Daily Express

COMMENT

- PHIL ANDREW CEO of StepChange charity

IF you’ve never used an overdraft, well congratula­tions.

If you have, then you’ll know that even a short accidental dip into the red can be costly.

Now spare a thought for the 2.1 million people who spent the whole of 2016 overdrawn.

That’s an expensive place to be. And it’s one where industry regulator the Financial Conduct Authority has decided enough is enough.

To think that people are using overdrafts when they just need to budget better is to misunderst­and the problem.

Around 9.3 million people last year ended up turning to credit just to meet their essential living costs – rent, heating, food, council tax, children’s clothes.

They’re not frittering money away on luxuries and their problems are not ones that budgeting can easily solve.

Fairer

Overdrafts are one of the ways that people try to meet their living needs when their underlying problem is lack of money, often caused originally by a drop in their income.

The FCA found that people living in deprived areas are more likely to pay unarranged overdraft charges and refused payment fees, and they pay around twice as much in fees and charges as those in less deprived areas.

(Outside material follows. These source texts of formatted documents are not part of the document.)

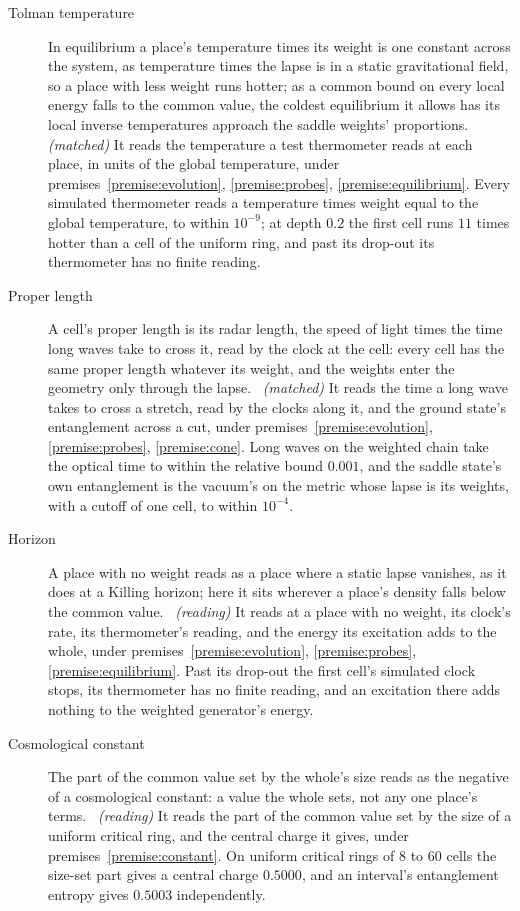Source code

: \begin{description}
  \item[Tolman temperature] In equilibrium a place's temperature times its weight is one constant across the system, as temperature times the lapse is in a static gravitational field, so a place with less weight runs hotter; as a common bound on every local energy falls to the common value, the coldest equilibrium it allows has its local inverse temperatures approach the saddle weights' proportions.~\cite{Tolman1930} \emph{(matched)} It reads the temperature a test thermometer reads at each place, in units of the global temperature, under premises~\ref{premise:evolution}, \ref{premise:probes}, \ref{premise:equilibrium}. Every simulated thermometer reads a temperature times weight equal to the global temperature, to within $10^{-9}$; at depth $0.2$ the first cell runs $11$ times hotter than a cell of the uniform ring, and past its drop-out its thermometer has no finite reading.
  \item[Proper length] A cell's proper length is its radar length, the speed of light times the time long waves take to cross it, read by the clock at the cell: every cell has the same proper length whatever its weight, and the weights enter the geometry only through the lapse.~\cite{DubailEtAl2017} \emph{(matched)} It reads the time a long wave takes to cross a stretch, read by the clocks along it, and the ground state's entanglement across a cut, under premises~\ref{premise:evolution}, \ref{premise:probes}, \ref{premise:cone}. Long waves on the weighted chain take the optical time to within the relative bound $0.001$, and the saddle state's own entanglement is the vacuum's on the metric whose lapse is its weights, with a cutoff of one cell, to within $10^{-4}$.
  \item[Horizon] A place with no weight reads as a place where a static lapse vanishes, as it does at a Killing horizon; here it sits wherever a place's density falls below the common value.~\cite{Gourgoulhon2007} \emph{(reading)} It reads at a place with no weight, its clock's rate, its thermometer's reading, and the energy its excitation adds to the whole, under premises~\ref{premise:evolution}, \ref{premise:probes}, \ref{premise:equilibrium}. Past its drop-out the first cell's simulated clock stops, its thermometer has no finite reading, and an excitation there adds nothing to the weighted generator's energy.
  \item[Cosmological constant] The part of the common value set by the whole's size reads as the negative of a cosmological constant: a value the whole sets, not any one place's terms.~\cite{HenneauxTeitelboim1989} \emph{(reading)} It reads the part of the common value set by the size of a uniform critical ring, and the central charge it gives, under premises~\ref{premise:constant}. On uniform critical rings of $8$ to $60$ cells the size-set part gives a central charge $0.5000$, and an interval's entanglement entropy gives $0.5003$ independently.

\end{description}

The regulator’s findings that over half of unauthoris­ed overdraft fees are paid by 1.5 per cent of customers, that the fees can be ten times higher than those of payday loans, and that banks make 30 per cent of their £2.4 billion annual overdraft revenue from unauthoris­ed overdrafts are damning warning indicators.

Left to its own devices, the banking industry has been slow to improve the market for these customers. All credit to the regulator for stepping in to make the market fairer.